CID, no jargão médico, significa Classificação Internacional de Doenças. A falta de mobilidade hoje é um problema endêmico na saúde das nossas cidades. Podemos usar a Cide como tratamento, uma transfusão de recursos que possibilitará investir em sistemas de mobilidade mais saudáveis. É uma medida justa, necessária e inadiável.
    LÚCIO GREGORI
    É viável zerar a tarifa do transporte público?
    SIM
    A voz das ruas e a mobilidade urbana
    Finalmente, a voz das ruas foi ouvida e cidades como São Paulo e Rio revogaram o aumento do preço das tarifas dos transportes coletivos. Agora, é preciso estabelecer novos instrumentos de democracia direta, para não limitar a participação popular às eleições.
    O cancelamento do aumento das tarifas suscita a urgente necessidade do estabelecimento de políticas permanentes de subsídios e, no limite, a tarifa zero. A manifestação popular fez essas reivindicações. Ao obter a revogação, conseguiu restabelecer seu foco original, tornando perfeitamente identificável pela população o resultado concreto dessa forma de participação popular.
    A PEC (proposta de emenda constitucional) 90, de iniciativa de Luiza Erundina, estabelece a mobilidade urbana e metropolitana como direito social nos termos do artigo sexto da Constituição, tal como a saúde e a educação. É um passo importante na direção de uma política que garanta e amplie o acesso universal aos serviços essenciais.
    A mobilização que toma conta do país deixa escancarada a crise financeira do Estado, que não tem recursos para atender a demanda de serviços públicos fundamentais. Demonstra a necessidade de um reforma tributária de fôlego, que estabeleça que quem possui maior poder aquisitivo deve contribuir mais.
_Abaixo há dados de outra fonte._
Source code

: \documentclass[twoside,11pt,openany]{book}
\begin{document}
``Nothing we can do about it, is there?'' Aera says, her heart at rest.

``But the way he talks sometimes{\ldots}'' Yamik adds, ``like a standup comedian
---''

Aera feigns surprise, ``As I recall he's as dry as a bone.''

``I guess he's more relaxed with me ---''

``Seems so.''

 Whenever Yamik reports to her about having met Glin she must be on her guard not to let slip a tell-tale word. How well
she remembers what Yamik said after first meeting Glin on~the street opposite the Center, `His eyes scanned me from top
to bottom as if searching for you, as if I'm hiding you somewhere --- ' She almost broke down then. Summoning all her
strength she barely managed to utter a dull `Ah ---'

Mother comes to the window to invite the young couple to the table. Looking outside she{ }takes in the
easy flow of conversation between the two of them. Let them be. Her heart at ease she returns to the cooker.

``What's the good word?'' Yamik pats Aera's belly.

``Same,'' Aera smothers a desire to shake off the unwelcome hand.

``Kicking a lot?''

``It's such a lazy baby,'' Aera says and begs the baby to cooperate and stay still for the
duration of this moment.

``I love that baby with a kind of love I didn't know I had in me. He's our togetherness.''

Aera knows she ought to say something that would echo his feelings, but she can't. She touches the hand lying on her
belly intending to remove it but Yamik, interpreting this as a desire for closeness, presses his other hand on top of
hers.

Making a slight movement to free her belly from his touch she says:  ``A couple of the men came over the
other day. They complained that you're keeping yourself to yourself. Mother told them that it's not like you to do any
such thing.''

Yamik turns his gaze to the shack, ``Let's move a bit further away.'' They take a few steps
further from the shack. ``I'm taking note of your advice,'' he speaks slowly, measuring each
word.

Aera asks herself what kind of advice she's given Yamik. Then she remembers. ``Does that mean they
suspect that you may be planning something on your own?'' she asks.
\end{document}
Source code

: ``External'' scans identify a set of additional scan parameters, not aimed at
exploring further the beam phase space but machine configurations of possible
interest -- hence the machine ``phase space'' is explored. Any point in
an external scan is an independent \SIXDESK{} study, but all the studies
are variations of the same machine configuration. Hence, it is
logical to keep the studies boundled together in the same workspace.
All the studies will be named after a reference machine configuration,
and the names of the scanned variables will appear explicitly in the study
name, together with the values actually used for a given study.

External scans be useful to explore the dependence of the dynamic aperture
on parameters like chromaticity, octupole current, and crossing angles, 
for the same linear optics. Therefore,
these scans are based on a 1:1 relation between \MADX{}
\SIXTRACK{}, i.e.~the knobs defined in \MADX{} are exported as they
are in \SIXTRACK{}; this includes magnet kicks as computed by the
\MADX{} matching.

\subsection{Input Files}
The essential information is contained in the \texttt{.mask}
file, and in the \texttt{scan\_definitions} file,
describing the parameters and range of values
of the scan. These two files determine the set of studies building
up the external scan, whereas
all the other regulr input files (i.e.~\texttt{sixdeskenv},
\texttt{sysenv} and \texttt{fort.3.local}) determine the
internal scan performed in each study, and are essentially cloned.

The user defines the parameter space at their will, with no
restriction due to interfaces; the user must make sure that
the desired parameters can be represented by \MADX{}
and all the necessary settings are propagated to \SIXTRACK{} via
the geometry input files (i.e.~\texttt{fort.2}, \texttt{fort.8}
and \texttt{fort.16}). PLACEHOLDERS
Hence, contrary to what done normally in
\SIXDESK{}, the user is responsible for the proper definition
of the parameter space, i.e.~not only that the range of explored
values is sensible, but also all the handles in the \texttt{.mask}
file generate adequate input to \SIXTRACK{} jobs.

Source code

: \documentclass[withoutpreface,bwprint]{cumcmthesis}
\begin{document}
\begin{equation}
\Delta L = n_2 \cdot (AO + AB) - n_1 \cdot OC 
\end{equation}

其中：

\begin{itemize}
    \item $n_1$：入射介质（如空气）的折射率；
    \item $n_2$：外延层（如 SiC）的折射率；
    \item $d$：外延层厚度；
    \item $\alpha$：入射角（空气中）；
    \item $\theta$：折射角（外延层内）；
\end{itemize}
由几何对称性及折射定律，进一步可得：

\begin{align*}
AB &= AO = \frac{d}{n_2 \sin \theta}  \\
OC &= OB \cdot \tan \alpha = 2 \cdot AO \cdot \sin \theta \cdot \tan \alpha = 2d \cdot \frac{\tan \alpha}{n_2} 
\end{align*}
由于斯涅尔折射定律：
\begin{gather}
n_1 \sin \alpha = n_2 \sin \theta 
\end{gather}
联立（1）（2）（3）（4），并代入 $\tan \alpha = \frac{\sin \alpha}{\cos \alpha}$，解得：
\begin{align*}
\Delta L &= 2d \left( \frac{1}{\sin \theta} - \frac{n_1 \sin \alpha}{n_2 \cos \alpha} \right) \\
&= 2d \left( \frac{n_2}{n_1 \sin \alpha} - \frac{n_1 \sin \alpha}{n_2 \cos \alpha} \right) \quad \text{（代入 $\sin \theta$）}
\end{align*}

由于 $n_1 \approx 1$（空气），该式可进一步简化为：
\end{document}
    A constatação da má qualidade dos serviços públicos é o que faz as manifestações prosseguirem após a revogação. E a violência que às vezes aflora mostra que a sociedade brasileira é violenta, e não os manifestantes em si.
    Os protestos trouxeram a questão dos transportes coletivos urbanos para o mesmo campo em que se situam as lutas por serviços públicos, ou seja, no terreno da disputa política por recursos do Estado. A sociedade rapidamente apreendeu essa ideia.
    Mas não pode se confundir quanto ao conceito da tarifa zero. Ele significa não pagar o transporte coletivo no ato de sua utilização. De graça? Não. Pago pelo conjunto dos impostos progressivos cobrados dos contribuintes.
    Os níveis de subsídio à tarifa são baixíssimos no Brasil --cerca de 12% ante 50% ou 60% praticados em outros países. A revogação dos aumentos, reivindicação original do Movimento Passe Livre, é o primeiríssimo passo para o reforço das políticas de subsídio, até a tarifa zero. Que não tem um equacionamento igual para todos os municípios e Estados. Alguns, como Agudos (SP) e Porto Real (RJ), implantaram a gratuidade. Municípios maiores exigirão uma engenharia financeira mais complexa. Mas o que importa, no limite, é a arrecadação associada a financiamentos federais e estaduais. Não o tamanho da cidade.
    A tarifa zero pode ser implantada ao longo do tempo, a partir de subsídios crescentes e seguindo variadas estratégias. Algumas cidades no mundo têm um sistema seletivo, adotando a tarifa zero apenas em áreas críticas. Em São Paul, poder-se-ia iniciar a implantação da tarifa zero nos corredores de ônibus. Seria um avanço de agilidade e inteligência no uso dos mesmos.
    O uso de ônibus de tração elétrica, que hoje prescinde do captador aéreo, completaria um modelo atraente para competir com o transporte individual motorizado, causa principal dos congestionamentos.
    A política é o território por excelência da criação de novas soluções, da inovação. Reduzir a discussão da tarifa zero ao "não é possível" é renegar o conceito de política e contrato social. Agradecimentos aos jovens que trouxeram essa discussão para as ruas, ensinando transportes aos tecnocratas, informação aos jornalistas e interesse público e democracia aos políticos.